Leadership: Facts and Reality

Leaders frequently become frustrated because those who are meant to follow; employees, constituents, members, followers, etc., often don’t see things the same as they do. Consequently, divisions and divisiveness occur which almost always results in lack of progress.

While creating alignment behind a single vision has always been a challenge I believe these days it is getting progressively worse. Particularly because there is so much being thrown at us nowadays. There is so much media and the content of much of it is dubious at best. People have an overload of communications fighting for their attention. I think one of the real negatives is “reality TV”, which is anything but real, and seems to have warped our sense of what is real and what isn’t. The only reality about it is that people are being filmed in real time. But that’s not to say they don’t have a script, direction, and desired outcome. It is often simply very raw versions of bad sitcoms created for the purpose of “entertainment.” We are also addicted, at varying degrees of dysfunction, to our social media channels. As we have recently been made aware, not all is as it seems on these platforms and “fake news,” “opinion-based news” and “real news” are so mixed up in people’s online feeds that everyone’s version of events and facts is a little warped.

So let’s talk about why this matters for leadership. As a leader, your strategy, goals, and success depend upon understanding situations correctly. To understand a situation correctly, you need to know the facts. And contrary to much of what we are hearing these days, facts rarely have two versions. There is only the “fact.” Webster’s definition is “a thing that is indisputably the case.” And much like events that I discussed in my post, “Events Are Neutral,” facts in and of themselves are neutral. We interpret what they mean and/or how they came to be, but when something “is,” it’s pretty hard to dispute it.
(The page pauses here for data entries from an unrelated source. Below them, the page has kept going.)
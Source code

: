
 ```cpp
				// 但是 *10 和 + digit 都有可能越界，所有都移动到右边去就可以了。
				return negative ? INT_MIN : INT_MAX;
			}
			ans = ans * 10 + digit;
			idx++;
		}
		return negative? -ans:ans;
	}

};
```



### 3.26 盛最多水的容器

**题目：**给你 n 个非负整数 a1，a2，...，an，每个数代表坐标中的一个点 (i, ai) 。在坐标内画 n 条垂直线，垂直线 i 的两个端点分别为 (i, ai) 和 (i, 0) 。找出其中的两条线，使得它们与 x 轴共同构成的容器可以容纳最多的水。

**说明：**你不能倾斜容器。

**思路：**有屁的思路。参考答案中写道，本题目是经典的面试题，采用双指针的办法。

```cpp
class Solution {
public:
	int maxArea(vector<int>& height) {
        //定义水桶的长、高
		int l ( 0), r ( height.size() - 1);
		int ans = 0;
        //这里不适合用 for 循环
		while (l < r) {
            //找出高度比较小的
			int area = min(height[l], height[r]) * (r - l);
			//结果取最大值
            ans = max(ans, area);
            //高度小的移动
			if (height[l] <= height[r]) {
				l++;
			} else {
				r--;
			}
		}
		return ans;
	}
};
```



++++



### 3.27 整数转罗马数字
As leaders, if we don’t know the facts or refuse to accept the facts, we tend to make bad decisions or act on bad information and that takes us further away from our goals. Facts act as a foundation to our plans and if they are incorrect, we are usually on shaky ground and end up going nowhere, or in a bad direction. Leadership requires you to know your facts and if you don’t, surround yourself with people you trust who can get you those facts. Your credibility and ultimate success depend upon it. Companies, nations, and organizations have all gone down in infamy from believing the wrong “facts.” Enron, Wells Fargo, Jim Jones, WMD, Volkswagon, etc., just to name a few.  You don’t want your name or your companies name on that list so ask a few more questions to dig for the facts and insist that your people can back up their claims and recommendations before moving forward.